Return all of the entries exactly, but do not include the pictures.
*** Opening PROVIDED RECORDS ***
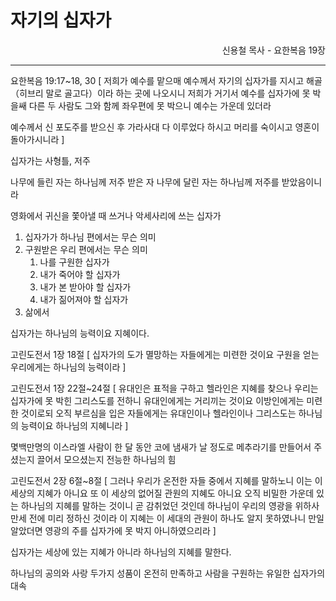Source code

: # 자기의 십자가
<p align="right">신용철 목사 - 요한복음 19장</p>

----

요한복음 19:17~18, 30 \[
   저희가 예수를 맡으매 예수께서 자기의 십자가를 지시고 해골（히브리 말로 골고다）이라 하는 곳에 나오시니
   저희가 거기서 예수를 십자가에 못 박을쌔 다른 두 사람도 그와 함께 좌우편에 못 박으니 예수는 가운데 있더라
    
   예수께서 신 포도주를 받으신 후 가라사대 다 이루었다 하시고 머리를 숙이시고 영혼이 돌아가시니라
\]

십자가는 사형틀, 저주

나무에 들린 자는 하나님께 저주 받은 자
나무에 달린 자는 하나님께 저주를 받았음이니라

영화에서 귀신을 쫓아낼 때 쓰거나 악세사리에 쓰는 십자가

1. 십자가가 하나님 편에서는 무슨 의미
2. 구원받은 우리 편에서는 무슨 의미
    1. 나를 구원한 십자가
    2. 내가 죽어야 할 십자가
    3. 내가 본 받아야 할 십자가
    4. 내가 짊어져야 할 십자가
3. 삶에서 



십자가는 하나님의 능력이요 지혜이다.

고린도전서 1장 18절 \[
   십자가의 도가 멸망하는 자들에게는 미련한 것이요 구원을 얻는 우리에게는 하나님의 능력이라
\]

고린도전서 1장 22절~24절 \[
   유대인은 표적을 구하고 헬라인은 지혜를 찾으나
   우리는 십자가에 못 박힌 그리스도를 전하니 유대인에게는 거리끼는 것이요 이방인에게는 미련한 것이로되
   오직 부르심을 입은 자들에게는 유대인이나 헬라인이나 그리스도는 하나님의 능력이요 하나님의 지혜니라
\]

몇백만명의 이스라엘 사람이 한 달 동안 코에 냄새가 날 정도로 메추라기를 만들어서 주셨는지 끌어서 모으셨는지 전능한 하나님의 힘

고린도전서 2장 6절~8절 \[
   그러나 우리가 온전한 자들 중에서 지혜를 말하노니 이는 이 세상의 지혜가 아니요 또 이 세상의 없어질 관원의 지혜도 아니요
   오직 비밀한 가운데 있는 하나님의 지혜를 말하는 것이니 곧 감취었던 것인데 하나님이 우리의 영광을 위하사 만세 전에 미리 정하신 것이라
   이 지혜는 이 세대의 관원이 하나도 알지 못하였나니 만일 알았더면 영광의 주를 십자가에 못 박지 아니하였으리라
\]

십자가는 세상에 있는 지혜가 아니라 하나님의 지혜를 말한다.

하나님의 공의와 사랑 두가지 성품이 온전히 만족하고 사람을 구원하는 유일한 십자가의 대속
*** Closing PROVIDED RECORDS ***
→ **EXERCISE OUTPUT**:
Source code

: # 자기의 십자가
<p align="right">신용철 목사 - 요한복음 19장</p>

----

요한복음 19:17~18, 30 \[
   저희가 예수를 맡으매 예수께서 자기의 십자가를 지시고 해골（히브리 말로 골고다）이라 하는 곳에 나오시니
   저희가 거기서 예수를 십자가에 못 박을쌔 다른 두 사람도 그와 함께 좌우편에 못 박으니 예수는 가운데 있더라
    
   예수께서 신 포도주를 받으신 후 가라사대 다 이루었다 하시고 머리를 숙이시고 영혼이 돌아가시니라
\]

십자가는 사형틀, 저주

나무에 들린 자는 하나님께 저주 받은 자
나무에 달린 자는 하나님께 저주를 받았음이니라

영화에서 귀신을 쫓아낼 때 쓰거나 악세사리에 쓰는 십자가

1. 십자가가 하나님 편에서는 무슨 의미
2. 구원받은 우리 편에서는 무슨 의미
    1. 나를 구원한 십자가
    2. 내가 죽어야 할 십자가
    3. 내가 본 받아야 할 십자가
    4. 내가 짊어져야 할 십자가
3. 삶에서 



십자가는 하나님의 능력이요 지혜이다.

고린도전서 1장 18절 \[
   십자가의 도가 멸망하는 자들에게는 미련한 것이요 구원을 얻는 우리에게는 하나님의 능력이라
\]

고린도전서 1장 22절~24절 \[
   유대인은 표적을 구하고 헬라인은 지혜를 찾으나
   우리는 십자가에 못 박힌 그리스도를 전하니 유대인에게는 거리끼는 것이요 이방인에게는 미련한 것이로되
   오직 부르심을 입은 자들에게는 유대인이나 헬라인이나 그리스도는 하나님의 능력이요 하나님의 지혜니라
\]

몇백만명의 이스라엘 사람이 한 달 동안 코에 냄새가 날 정도로 메추라기를 만들어서 주셨는지 끌어서 모으셨는지 전능한 하나님의 힘

고린도전서 2장 6절~8절 \[
   그러나 우리가 온전한 자들 중에서 지혜를 말하노니 이는 이 세상의 지혜가 아니요 또 이 세상의 없어질 관원의 지혜도 아니요
   오직 비밀한 가운데 있는 하나님의 지혜를 말하는 것이니 곧 감취었던 것인데 하나님이 우리의 영광을 위하사 만세 전에 미리 정하신 것이라
   이 지혜는 이 세대의 관원이 하나도 알지 못하였나니 만일 알았더면 영광의 주를 십자가에 못 박지 아니하였으리라
\]

십자가는 세상에 있는 지혜가 아니라 하나님의 지혜를 말한다.

하나님의 공의와 사랑 두가지 성품이 온전히 만족하고 사람을 구원하는 유일한 십자가의 대속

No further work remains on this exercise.